--- ASSIGNMENT ---
Whenever the string "square" turns up in a line of the data below, copy that line.

--- STUDY MATERIAL ---
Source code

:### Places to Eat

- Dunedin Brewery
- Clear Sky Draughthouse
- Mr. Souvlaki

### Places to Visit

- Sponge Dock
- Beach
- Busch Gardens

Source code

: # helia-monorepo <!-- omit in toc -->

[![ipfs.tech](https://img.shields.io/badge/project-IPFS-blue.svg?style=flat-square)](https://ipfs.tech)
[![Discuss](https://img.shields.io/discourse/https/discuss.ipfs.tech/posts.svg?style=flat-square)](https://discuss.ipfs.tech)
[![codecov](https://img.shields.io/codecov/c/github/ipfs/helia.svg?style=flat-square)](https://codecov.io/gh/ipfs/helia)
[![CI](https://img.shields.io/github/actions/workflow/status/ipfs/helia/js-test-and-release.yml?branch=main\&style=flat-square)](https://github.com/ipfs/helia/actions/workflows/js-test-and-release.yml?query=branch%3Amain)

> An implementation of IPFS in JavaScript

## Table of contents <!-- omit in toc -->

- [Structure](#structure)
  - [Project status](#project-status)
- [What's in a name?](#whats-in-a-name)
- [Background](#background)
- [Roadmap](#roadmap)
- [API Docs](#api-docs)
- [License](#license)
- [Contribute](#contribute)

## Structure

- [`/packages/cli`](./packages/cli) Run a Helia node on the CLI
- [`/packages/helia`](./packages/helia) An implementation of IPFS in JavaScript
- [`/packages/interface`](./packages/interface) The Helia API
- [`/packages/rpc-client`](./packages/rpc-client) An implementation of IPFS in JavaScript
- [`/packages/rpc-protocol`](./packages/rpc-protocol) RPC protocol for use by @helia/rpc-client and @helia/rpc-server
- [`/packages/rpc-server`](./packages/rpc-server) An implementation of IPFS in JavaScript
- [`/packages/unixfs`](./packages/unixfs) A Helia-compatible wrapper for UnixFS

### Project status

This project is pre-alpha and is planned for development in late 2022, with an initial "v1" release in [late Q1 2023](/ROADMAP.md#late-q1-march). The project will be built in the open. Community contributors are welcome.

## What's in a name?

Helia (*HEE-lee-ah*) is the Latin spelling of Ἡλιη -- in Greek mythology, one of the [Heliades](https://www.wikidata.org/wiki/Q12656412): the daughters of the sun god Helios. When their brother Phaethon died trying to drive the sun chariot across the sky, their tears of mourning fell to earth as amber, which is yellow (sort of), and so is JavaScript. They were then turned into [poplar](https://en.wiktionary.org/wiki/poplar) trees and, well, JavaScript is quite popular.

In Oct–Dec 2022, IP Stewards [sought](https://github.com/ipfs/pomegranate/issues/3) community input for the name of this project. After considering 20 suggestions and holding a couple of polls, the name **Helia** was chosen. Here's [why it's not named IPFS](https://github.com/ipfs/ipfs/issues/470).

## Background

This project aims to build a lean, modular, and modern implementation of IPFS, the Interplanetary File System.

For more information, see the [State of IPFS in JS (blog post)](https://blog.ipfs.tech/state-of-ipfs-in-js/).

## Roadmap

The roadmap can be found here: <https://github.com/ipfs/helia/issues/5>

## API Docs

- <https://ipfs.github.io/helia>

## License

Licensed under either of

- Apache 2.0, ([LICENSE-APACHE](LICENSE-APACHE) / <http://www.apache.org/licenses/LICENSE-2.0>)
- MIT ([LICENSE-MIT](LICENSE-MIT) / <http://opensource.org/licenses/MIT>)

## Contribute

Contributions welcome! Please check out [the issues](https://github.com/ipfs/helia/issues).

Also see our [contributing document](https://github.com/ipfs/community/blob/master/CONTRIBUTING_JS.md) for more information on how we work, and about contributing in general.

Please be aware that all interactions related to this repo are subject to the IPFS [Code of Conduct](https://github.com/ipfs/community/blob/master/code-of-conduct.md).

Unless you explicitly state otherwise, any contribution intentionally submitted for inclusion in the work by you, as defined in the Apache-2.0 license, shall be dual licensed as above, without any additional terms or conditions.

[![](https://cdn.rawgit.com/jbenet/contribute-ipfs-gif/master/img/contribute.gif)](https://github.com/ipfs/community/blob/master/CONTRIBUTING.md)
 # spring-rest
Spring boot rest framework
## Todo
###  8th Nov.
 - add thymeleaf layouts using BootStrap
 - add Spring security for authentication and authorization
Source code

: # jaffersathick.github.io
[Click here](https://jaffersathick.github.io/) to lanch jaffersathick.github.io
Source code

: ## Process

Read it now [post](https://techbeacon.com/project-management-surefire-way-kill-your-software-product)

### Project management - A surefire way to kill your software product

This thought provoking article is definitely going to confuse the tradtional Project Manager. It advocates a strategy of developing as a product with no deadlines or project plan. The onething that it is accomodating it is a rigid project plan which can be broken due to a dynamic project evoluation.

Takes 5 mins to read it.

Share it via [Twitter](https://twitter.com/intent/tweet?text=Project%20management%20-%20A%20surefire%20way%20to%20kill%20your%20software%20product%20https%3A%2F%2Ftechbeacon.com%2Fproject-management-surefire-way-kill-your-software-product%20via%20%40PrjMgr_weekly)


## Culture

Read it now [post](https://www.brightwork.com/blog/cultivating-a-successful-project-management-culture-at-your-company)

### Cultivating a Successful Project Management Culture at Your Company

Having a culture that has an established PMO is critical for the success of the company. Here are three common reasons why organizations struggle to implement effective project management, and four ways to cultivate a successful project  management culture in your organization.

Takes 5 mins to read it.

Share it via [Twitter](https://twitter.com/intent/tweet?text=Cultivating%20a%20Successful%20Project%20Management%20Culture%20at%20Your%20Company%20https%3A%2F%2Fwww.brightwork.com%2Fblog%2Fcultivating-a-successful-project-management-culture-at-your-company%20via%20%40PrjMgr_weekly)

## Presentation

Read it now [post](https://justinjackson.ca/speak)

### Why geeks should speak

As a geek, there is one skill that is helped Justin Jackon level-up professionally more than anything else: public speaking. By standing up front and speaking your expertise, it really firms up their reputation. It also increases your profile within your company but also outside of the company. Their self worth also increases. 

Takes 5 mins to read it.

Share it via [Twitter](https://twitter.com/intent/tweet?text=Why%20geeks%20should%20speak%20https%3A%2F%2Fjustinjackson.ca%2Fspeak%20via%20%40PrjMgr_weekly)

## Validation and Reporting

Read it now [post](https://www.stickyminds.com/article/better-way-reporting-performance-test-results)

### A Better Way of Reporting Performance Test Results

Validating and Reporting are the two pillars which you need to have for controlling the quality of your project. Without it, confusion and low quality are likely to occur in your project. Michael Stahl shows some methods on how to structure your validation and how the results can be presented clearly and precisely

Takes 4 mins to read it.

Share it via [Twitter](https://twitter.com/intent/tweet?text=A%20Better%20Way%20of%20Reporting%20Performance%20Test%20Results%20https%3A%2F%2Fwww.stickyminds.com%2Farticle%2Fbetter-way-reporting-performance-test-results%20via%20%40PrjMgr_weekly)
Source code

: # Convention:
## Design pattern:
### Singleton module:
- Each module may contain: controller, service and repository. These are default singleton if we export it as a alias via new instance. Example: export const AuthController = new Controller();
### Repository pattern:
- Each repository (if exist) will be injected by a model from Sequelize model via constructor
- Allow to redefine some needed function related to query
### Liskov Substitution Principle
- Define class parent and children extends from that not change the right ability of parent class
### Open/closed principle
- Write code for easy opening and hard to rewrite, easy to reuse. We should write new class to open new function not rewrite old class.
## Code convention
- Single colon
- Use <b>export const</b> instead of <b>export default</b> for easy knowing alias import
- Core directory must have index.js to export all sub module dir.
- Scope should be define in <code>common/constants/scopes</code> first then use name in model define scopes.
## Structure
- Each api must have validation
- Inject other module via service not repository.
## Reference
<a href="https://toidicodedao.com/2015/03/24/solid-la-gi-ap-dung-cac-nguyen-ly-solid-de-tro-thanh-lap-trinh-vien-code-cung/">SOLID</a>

--- TASK RESPONSE ---
[![ipfs.tech](https://img.shields.io/badge/project-IPFS-blue.svg?style=flat-square)](https://ipfs.tech)
[![Discuss](https://img.shields.io/discourse/https/discuss.ipfs.tech/posts.svg?style=flat-square)](https://discuss.ipfs.tech)
[![codecov](https://img.shields.io/codecov/c/github/ipfs/helia.svg?style=flat-square)](https://codecov.io/gh/ipfs/helia)
[![CI](https://img.shields.io/github/actions/workflow/status/ipfs/helia/js-test-and-release.yml?branch=main\&style=flat-square)](https://github.com/ipfs/helia/actions/workflows/js-test-and-release.yml?query=branch%3Amain)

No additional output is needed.